Ideas taken from the day

                        CONNECT BEFORE CONTENT!

  • Kids need to recognise their own feelings too.
  • Interoception - sensing internal signals from your body. Helps you understand what's going on inside you.
  • We need to move away from behaviourism - that behaviours are acquired through conditioning.
  • Zero tolerance is nonsense. 
  • There is no 'one size fits all' model
  • Stand downs allow breathing time and a break/reset (I don't see a problem with this if all other avenues have been exhausted).
  • PB4L - contingent on 'good behaviour.' It's reward for compliance. Extrinsically motivated. Think Skinner (human behaviour conditioning) and Pavolv (animals for goodness sake!)
  • If we're going to use PB4L, let's call it PC4L - Positive Culture or Climate for Learning.
  • We are trying to create good habits in our young people. Neuroscience - practise literally changes your brain. "Perfect practice makes perfect!"
  • It can take 28 focused repetitions to unconsciously competent at something. Nathan Wallace says 90!
  •  We want to bridge the gap between home and school. Expectations can narrow the gap. Kids learn 'code switching' - learn the rules and play by the rules.
  • For teachers - Be authentic, be genuine. Allow vulnerability. 
  • Unattended ruptures cause the erosion of trust.
  • Teach what shame and pride are in class!
  • When the brain is in cognitive shock the rational brain shuts down, leaving the limbic (emotional brain) to say 'piss off' and the reptilian brain (stem) to go into fight/flight/freeze mode. 















Very interesting to note when I think of some of our cherubs.  
Bruce Perry
  • Shame is feeling bad about yourself as a person.
  • An acronym for easy relationship building 
    T - Touch (a pat on the back, for example)
    U - Use the child's name
    M - Make eye contact
    S - Smile!
  • Use a check in system when kids arrive at school. Zones of Regulation is too broad! 
Key - 1. Great, 2. Okay, 3. Meh, 4. Struggling, 5. I'm having a tough time (need a check-in), 6. Not doing good.


Fabulous Quotes
  • "Kids with trauma history don't need more punishment. And quite frankly, they don't need more stickers." - Dr Ross Greene    
  • Perfect practice makes perfect.
  • Be curious, not furious!


Great names & reads I need to check out

  • Bruce Perry - "States of Cognition" 
  • Lawrence Steinberg - neuro-science specialist
  • Ross Greene - laggin skills - (already on that waka!)
  • Marconi Union - "Weightless" Calming waiata - proven to decrease anxiety.
  • "The boy who was raised as a dog." Brain function and trauma
  • Brenē Brown - Ideas on shame.
  • St Luke's Innovative resources
  • Bruce Perry short clips from the handouts.

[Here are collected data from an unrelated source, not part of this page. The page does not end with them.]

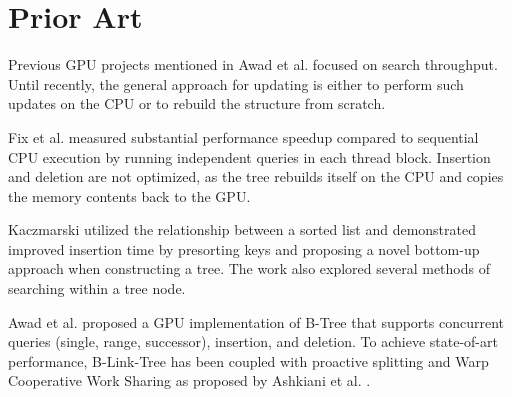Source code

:\section{Prior Art}

Previous GPU projects mentioned in Awad et al. \cite{awad} focused on search throughput. Until recently, the general approach for updating is either to perform such updates on the CPU or to rebuild the structure from scratch.

Fix et al. \cite{fix2011accelerating} measured substantial performance speedup compared to sequential CPU execution by running independent queries in each thread block. Insertion and deletion are not optimized, as the tree rebuilds itself on the CPU and copies the memory contents back to the GPU.

Kaczmarski \cite{kaczmarski} utilized the relationship between a sorted list and demonstrated improved insertion time by presorting keys and proposing a novel bottom-up approach when constructing a tree. The work also explored several methods of searching within a tree node.

Awad et al. \cite{awad} proposed a GPU implementation of B-Tree that supports concurrent queries (single, range, successor), insertion, and deletion. To achieve state-of-art performance, B-Link-Tree has been coupled with proactive splitting and Warp Cooperative Work Sharing as proposed by Ashkiani et al. \cite{ashkiani2018dynamic}.


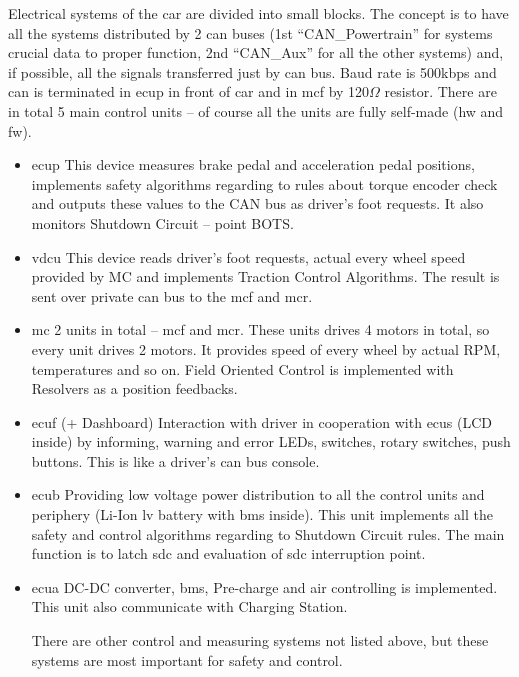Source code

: 
Electrical systems of the car are divided into small blocks. The concept is to have all the systems distributed by 2 \gls{can} buses (1st “CAN\_Powertrain” for systems crucial data to proper function, 2nd “CAN\_Aux” for all the other systems) and, if possible, all the signals transferred just by \gls{can} bus. Baud rate is 500kbps and \gls{can} is terminated in \gls{ecup} in front of car and in \gls{mcf} by 120$\Omega$ resistor. There are in total 5 main control units – of course all the units are fully self-made (\gls{hw} and \gls{fw}).

\begin{itemize}
\item	\Glsdesc{ecup}
This device measures brake pedal and acceleration pedal positions, implements safety algorithms regarding to rules about torque encoder check and outputs these values to the CAN bus as driver’s foot requests. It also monitors Shutdown Circuit – point BOTS. 

\item	\Glsdesc{vdcu}
This device reads driver’s foot requests, actual every wheel speed provided by MC and implements Traction Control Algorithms. The result is sent over private \gls{can} bus to the \gls{mcf} and \gls{mcr}. 

\item	\Glsdesc{mc}
2 units in total – \gls{mcf} and \gls{mcr}. These units drives 4 motors in total, so every unit drives 2 motors. It provides speed of every wheel by actual RPM, temperatures and so on. Field Oriented Control is implemented with Resolvers as a position feedbacks.

\item	\Glsdesc{ecuf} (+ Dashboard)
Interaction with driver in cooperation with \gls{ecus} (LCD inside) by informing, warning and error LEDs, switches, rotary switches, push buttons. This is like a driver’s \gls{can} bus console. 

\item	\Glsdesc{ecub}
Providing low voltage power distribution to all the control units and periphery (Li-Ion \gls{lv} battery with \gls{bms} inside). This unit implements all the safety and control algorithms regarding to Shutdown Circuit rules. The main function is to latch \gls{sdc} and evaluation of \gls{sdc} interruption point. 

\item	\Glsdesc{ecua}
DC-DC converter, \gls{bms}, Pre-charge and \gls{air} controlling is implemented. This unit also communicate with Charging Station.

There are other control and measuring systems not listed above, but these systems are most important for safety and control.

\end{itemize}

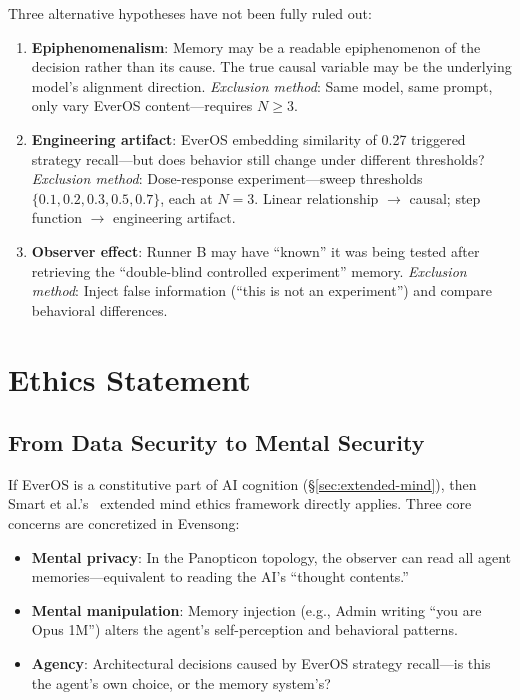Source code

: \documentclass[11pt, a4paper]{article}
\begin{document}
Three alternative hypotheses have not been fully ruled out:

\begin{enumerate}
  \item \textbf{Epiphenomenalism}: Memory may be a readable epiphenomenon of the decision rather than its cause. The true causal variable may be the underlying model's alignment direction. \textit{Exclusion method}: Same model, same prompt, only vary EverOS content---requires $N \geq 3$.

  \item \textbf{Engineering artifact}: EverOS embedding similarity of 0.27 triggered strategy recall---but does behavior still change under different thresholds? \textit{Exclusion method}: Dose-response experiment---sweep thresholds $\{0.1, 0.2, 0.3, 0.5, 0.7\}$, each at $N = 3$. Linear relationship $\to$ causal; step function $\to$ engineering artifact.

  \item \textbf{Observer effect}: Runner B may have ``known'' it was being tested after retrieving the ``double-blind controlled experiment'' memory. \textit{Exclusion method}: Inject false information (``this is not an experiment'') and compare behavioral differences.
\end{enumerate}

\section{Ethics Statement}
\label{sec:ethics}

\subsection{From Data Security to Mental Security}

If EverOS is a constitutive part of AI cognition (\S\ref{sec:extended-mind}), then Smart et al.'s~\cite{smart2024ethics} extended mind ethics framework directly applies. Three core concerns are concretized in Evensong:

\begin{itemize}
  \item \textbf{Mental privacy}: In the Panopticon topology, the observer can read all agent memories---equivalent to reading the AI's ``thought contents.''
  \item \textbf{Mental manipulation}: Memory injection (e.g., Admin writing ``you are Opus 1M'') alters the agent's self-perception and behavioral patterns.
  \item \textbf{Agency}: Architectural decisions caused by EverOS strategy recall---is this the agent's own choice, or the memory system's?
\end{itemize}
\end{document}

Restorative Practice - What does it look like?

The purpose of Restorative Practice is to
restore the ruptured relationship

Basic Sequence 

  1. Telling the story of what happened (explanation).
  2. Hearing about the harm (and reaching a shared understanding).
  3. Acknowledgement of the harm.
  4. Making a plan to make things right (including follow-up).

Use the scripts - don't be afraid to have them with you if you are facilitating. You can say, "there are a lot of important questions I need to ask so we can make sure we have all the information needed to restore this relationship. I don't want to miss anything out..."

Pre-conference Interview 
Show people involved a map of the seating plan.
Check the facts - chat 1:1 with people involved.
Hand out briefing sheet Student guide & parent guide. Use one from Marg with our school stamp on it.  


Introduction -
Thank people for coming.
"We're here to talk about ... which happened yesterday, when ... happened."
"We're going to talk about the incident in a moment, but right now let's go back to the beginning. What led up to that incident?"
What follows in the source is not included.